The task —
Here the job is to transcribe the data exactly while omitting the images.

Provided records below:

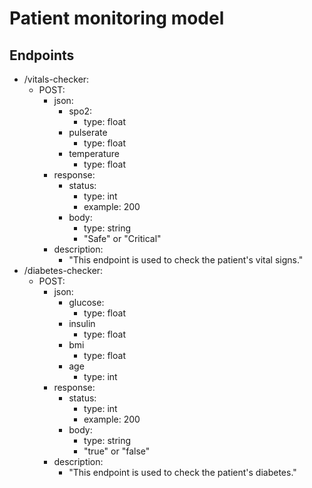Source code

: # Patient monitoring model
## Endpoints
* /vitals-checker:
  * POST:
    * json:
        * spo2:
            * type: float
        * pulserate
            * type: float
        * temperature
            * type: float
    * response:
        * status:
            * type: int
            * example: 200
        * body:
            * type: string
            * "Safe" or "Critical"
    * description:
        * "This endpoint is used to check the patient's vital signs."
* /diabetes-checker:
  * POST:
    * json:
        * glucose:
            * type: float
        * insulin
            * type: float
        * bmi
            * type: float
        * age
            * type: int
    * response:
        * status:
            * type: int
            * example: 200
        * body:
            * type: string
            * "true" or "false"
    * description:
        * "This endpoint is used to check the patient's diabetes."
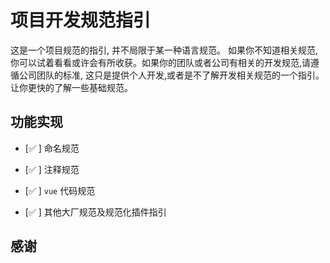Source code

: # 项目开发规范指引

这是一个项目规范的指引, 并不局限于某一种语言规范。 如果你不知道相关规范, 你可以试着看看或许会有所收获。如果你的团队或者公司有相关的开发规范,请遵循公司团队的标准, 这只是提供个人开发,或者是不了解开发相关规范的一个指引。让你更快的了解一些基础规范。

## 功能实现

- [✅ ] 命名规范

- [✅ ] 注释规范

- [✅ ] `vue` 代码规范

- [✅ ] 其他大厂规范及规范化插件指引

## 感谢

End of Provided records.

Answer space —
Source code

: # Patient monitoring model
## Endpoints
* /vitals-checker:
  * POST:
    * json:
        * spo2:
            * type: float
        * pulserate
            * type: float
        * temperature
            * type: float
    * response:
        * status:
            * type: int
            * example: 200
        * body:
            * type: string
            * "Safe" or "Critical"
    * description:
        * "This endpoint is used to check the patient's vital signs."
* /diabetes-checker:
  * POST:
    * json:
        * glucose:
            * type: float
        * insulin
            * type: float
        * bmi
            * type: float
        * age
            * type: int
    * response:
        * status:
            * type: int
            * example: 200
        * body:
            * type: string
            * "true" or "false"
    * description:
        * "This endpoint is used to check the patient's diabetes."
Source code

: # 项目开发规范指引

这是一个项目规范的指引, 并不局限于某一种语言规范。 如果你不知道相关规范, 你可以试着看看或许会有所收获。如果你的团队或者公司有相关的开发规范,请遵循公司团队的标准, 这只是提供个人开发,或者是不了解开发相关规范的一个指引。让你更快的了解一些基础规范。

## 功能实现

- [✅ ] 命名规范

- [✅ ] 注释规范

- [✅ ] `vue` 代码规范

- [✅ ] 其他大厂规范及规范化插件指引

## 感谢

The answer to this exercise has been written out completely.